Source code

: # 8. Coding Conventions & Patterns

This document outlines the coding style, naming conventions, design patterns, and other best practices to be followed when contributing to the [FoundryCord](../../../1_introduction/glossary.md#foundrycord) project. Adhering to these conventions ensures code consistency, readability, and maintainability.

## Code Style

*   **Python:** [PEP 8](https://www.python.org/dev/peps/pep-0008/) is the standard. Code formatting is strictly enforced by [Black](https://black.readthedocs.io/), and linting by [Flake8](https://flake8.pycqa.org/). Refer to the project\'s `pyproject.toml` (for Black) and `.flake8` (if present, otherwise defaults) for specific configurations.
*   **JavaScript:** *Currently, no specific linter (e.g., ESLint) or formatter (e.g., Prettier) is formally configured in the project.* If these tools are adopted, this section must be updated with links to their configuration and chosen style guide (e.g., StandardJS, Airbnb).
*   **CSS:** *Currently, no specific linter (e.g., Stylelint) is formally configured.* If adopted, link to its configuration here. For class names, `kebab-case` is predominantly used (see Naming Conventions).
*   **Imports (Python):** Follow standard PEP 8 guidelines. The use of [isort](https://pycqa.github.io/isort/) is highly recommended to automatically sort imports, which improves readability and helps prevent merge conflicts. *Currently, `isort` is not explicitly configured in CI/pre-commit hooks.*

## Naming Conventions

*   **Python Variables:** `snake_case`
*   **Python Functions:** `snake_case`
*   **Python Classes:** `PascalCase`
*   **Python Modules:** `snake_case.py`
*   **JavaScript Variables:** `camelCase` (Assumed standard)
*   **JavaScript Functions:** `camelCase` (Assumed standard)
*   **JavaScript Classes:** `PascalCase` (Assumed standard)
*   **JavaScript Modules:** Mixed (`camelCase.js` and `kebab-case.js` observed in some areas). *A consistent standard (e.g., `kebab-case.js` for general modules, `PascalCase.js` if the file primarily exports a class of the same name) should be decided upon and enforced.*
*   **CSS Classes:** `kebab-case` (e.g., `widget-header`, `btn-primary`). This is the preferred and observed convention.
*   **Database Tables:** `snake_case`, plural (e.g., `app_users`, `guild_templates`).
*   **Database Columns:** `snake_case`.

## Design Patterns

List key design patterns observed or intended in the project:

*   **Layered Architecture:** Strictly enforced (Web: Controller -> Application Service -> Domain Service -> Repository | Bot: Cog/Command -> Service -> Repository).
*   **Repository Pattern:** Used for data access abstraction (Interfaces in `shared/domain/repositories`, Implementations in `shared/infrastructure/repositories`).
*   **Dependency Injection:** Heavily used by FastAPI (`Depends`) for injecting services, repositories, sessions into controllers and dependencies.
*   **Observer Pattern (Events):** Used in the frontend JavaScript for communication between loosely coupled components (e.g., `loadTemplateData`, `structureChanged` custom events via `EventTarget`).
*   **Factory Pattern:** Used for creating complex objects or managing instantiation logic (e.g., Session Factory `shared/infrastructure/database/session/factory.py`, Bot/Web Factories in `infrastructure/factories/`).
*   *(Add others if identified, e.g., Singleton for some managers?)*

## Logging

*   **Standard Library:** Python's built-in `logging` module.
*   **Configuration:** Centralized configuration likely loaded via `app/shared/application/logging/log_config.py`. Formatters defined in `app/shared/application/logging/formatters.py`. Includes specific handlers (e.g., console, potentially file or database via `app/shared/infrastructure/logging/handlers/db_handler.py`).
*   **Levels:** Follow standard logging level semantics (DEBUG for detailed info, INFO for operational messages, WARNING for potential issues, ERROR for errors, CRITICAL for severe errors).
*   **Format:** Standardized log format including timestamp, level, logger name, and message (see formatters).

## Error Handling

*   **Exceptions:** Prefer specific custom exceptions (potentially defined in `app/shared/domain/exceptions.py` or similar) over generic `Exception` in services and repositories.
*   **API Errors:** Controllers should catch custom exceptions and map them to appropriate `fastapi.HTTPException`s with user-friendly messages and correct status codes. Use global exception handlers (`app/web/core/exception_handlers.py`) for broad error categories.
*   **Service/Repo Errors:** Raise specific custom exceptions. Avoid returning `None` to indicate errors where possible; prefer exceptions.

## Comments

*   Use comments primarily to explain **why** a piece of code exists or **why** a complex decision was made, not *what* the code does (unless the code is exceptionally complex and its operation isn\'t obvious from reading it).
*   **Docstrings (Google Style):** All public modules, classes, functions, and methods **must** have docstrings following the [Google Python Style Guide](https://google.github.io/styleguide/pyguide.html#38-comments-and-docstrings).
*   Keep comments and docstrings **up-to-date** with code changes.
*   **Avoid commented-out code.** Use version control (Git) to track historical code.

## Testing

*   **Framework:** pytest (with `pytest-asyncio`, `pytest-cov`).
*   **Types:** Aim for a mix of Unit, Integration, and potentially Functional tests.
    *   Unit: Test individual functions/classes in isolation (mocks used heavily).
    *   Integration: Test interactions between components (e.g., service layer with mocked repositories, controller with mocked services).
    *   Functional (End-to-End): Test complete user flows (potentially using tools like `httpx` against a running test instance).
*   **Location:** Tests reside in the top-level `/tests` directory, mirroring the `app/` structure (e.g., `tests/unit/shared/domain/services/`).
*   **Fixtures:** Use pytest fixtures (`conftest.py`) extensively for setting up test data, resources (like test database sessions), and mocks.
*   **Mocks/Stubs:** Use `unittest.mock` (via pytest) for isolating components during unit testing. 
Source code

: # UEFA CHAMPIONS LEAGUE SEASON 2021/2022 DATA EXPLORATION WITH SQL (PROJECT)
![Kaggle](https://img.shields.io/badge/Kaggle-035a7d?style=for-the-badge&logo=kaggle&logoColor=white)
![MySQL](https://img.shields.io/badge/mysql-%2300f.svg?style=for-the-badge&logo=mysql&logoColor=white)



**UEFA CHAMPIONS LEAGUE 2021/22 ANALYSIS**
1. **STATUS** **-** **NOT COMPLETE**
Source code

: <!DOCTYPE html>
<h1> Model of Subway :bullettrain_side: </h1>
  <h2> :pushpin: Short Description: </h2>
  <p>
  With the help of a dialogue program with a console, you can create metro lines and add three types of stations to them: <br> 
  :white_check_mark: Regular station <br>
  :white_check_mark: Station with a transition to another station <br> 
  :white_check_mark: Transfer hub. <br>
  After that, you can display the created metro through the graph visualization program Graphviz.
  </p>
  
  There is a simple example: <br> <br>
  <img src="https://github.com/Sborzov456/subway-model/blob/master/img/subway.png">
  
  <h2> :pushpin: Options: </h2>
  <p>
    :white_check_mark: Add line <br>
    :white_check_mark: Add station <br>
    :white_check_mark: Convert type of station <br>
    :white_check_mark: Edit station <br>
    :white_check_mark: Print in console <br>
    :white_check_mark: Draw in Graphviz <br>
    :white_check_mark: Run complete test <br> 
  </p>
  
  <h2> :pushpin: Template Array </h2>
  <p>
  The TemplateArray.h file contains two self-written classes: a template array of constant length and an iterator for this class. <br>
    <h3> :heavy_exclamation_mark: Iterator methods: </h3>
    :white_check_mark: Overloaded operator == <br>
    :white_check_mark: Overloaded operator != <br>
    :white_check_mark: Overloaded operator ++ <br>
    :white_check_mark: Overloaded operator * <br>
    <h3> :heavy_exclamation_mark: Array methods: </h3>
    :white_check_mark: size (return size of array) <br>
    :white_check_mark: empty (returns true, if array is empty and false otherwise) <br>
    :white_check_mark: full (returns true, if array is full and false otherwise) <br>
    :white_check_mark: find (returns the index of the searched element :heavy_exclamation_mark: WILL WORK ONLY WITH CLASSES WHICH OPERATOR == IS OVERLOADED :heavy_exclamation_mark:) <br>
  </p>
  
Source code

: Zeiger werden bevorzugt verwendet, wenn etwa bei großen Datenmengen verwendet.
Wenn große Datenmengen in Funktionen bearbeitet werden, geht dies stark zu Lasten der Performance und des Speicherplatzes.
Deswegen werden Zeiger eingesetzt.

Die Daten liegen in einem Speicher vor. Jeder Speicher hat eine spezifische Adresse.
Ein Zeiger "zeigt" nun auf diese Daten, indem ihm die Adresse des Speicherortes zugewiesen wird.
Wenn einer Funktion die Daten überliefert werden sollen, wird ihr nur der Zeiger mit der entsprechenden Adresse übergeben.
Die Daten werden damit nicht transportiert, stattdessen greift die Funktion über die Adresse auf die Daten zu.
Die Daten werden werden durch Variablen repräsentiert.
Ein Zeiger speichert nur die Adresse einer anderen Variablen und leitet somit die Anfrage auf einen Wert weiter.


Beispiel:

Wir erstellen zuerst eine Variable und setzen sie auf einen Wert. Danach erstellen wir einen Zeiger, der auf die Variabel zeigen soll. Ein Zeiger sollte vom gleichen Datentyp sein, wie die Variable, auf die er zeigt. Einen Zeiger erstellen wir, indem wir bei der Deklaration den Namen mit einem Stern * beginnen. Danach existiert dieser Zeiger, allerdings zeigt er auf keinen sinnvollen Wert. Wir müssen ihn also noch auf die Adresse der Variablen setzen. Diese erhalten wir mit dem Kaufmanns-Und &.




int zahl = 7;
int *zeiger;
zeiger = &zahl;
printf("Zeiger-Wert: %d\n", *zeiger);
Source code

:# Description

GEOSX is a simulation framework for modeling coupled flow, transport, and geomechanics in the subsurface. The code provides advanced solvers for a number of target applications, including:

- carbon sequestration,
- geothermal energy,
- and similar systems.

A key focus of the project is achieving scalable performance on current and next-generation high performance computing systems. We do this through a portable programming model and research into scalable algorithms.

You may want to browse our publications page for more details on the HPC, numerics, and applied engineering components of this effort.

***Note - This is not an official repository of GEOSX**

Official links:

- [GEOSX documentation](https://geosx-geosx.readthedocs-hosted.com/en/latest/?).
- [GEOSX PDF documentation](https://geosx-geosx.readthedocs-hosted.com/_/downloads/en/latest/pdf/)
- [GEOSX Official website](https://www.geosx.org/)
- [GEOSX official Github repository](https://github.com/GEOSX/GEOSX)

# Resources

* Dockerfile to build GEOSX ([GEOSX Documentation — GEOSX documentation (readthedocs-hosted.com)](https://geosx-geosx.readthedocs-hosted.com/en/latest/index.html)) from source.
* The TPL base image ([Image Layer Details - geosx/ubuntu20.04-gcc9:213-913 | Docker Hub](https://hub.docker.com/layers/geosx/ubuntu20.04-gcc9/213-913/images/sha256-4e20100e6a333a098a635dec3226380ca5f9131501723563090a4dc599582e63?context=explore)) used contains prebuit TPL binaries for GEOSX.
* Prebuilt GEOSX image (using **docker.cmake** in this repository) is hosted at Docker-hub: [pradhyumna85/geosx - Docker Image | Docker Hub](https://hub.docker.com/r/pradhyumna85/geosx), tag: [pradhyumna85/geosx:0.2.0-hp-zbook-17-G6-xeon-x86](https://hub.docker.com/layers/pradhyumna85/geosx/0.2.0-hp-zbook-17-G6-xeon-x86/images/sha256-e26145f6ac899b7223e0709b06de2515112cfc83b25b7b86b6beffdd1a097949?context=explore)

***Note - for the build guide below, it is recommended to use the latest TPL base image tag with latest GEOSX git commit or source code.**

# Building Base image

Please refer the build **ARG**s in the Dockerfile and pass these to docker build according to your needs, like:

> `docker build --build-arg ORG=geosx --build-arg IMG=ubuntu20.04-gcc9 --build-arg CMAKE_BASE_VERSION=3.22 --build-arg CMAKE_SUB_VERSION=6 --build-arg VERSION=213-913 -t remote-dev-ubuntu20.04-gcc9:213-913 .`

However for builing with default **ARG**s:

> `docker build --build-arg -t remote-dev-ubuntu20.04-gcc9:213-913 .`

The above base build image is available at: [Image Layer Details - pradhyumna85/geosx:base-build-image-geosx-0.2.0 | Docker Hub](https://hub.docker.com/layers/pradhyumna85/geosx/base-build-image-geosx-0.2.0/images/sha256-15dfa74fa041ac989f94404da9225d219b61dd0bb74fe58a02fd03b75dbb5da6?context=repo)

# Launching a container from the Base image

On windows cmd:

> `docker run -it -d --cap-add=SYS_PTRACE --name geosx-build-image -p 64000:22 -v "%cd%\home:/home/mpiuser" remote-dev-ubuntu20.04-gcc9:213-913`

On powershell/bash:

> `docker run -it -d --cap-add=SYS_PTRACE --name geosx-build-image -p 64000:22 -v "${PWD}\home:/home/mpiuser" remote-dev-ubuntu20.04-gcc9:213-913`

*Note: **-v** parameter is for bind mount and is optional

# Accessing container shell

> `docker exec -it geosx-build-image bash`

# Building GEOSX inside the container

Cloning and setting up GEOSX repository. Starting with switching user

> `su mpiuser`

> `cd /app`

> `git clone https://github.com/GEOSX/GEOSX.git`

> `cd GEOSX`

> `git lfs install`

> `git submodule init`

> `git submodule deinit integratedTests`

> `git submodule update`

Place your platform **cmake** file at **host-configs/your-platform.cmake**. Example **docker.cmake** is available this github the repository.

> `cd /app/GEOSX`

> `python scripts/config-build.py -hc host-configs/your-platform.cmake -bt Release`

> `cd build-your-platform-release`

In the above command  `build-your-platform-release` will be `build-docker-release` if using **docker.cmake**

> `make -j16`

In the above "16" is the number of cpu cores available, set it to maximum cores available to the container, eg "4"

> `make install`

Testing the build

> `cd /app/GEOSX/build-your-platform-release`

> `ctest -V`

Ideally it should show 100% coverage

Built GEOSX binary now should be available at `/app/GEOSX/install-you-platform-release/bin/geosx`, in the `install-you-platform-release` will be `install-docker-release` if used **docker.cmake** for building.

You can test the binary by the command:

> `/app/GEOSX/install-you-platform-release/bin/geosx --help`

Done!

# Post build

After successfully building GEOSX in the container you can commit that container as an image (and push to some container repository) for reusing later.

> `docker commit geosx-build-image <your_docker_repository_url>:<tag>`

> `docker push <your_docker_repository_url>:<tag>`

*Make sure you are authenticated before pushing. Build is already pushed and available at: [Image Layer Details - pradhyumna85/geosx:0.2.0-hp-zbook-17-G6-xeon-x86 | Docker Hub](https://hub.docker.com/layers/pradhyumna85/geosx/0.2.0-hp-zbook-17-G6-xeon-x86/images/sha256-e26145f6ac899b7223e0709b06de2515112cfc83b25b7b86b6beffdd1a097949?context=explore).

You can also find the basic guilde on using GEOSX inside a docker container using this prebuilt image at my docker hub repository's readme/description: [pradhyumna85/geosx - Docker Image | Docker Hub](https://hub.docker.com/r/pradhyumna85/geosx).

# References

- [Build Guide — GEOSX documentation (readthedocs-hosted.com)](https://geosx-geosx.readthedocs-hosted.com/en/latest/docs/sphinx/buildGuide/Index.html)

ABOUT THIS TASK | What lines above contain the word "that"? Return each such line.

OUTPUT OF THE EXERCISE |
  After that, you can display the created metro through the graph visualization program Graphviz.
After successfully building GEOSX in the container you can commit that container as an image (and push to some container repository) for reusing later.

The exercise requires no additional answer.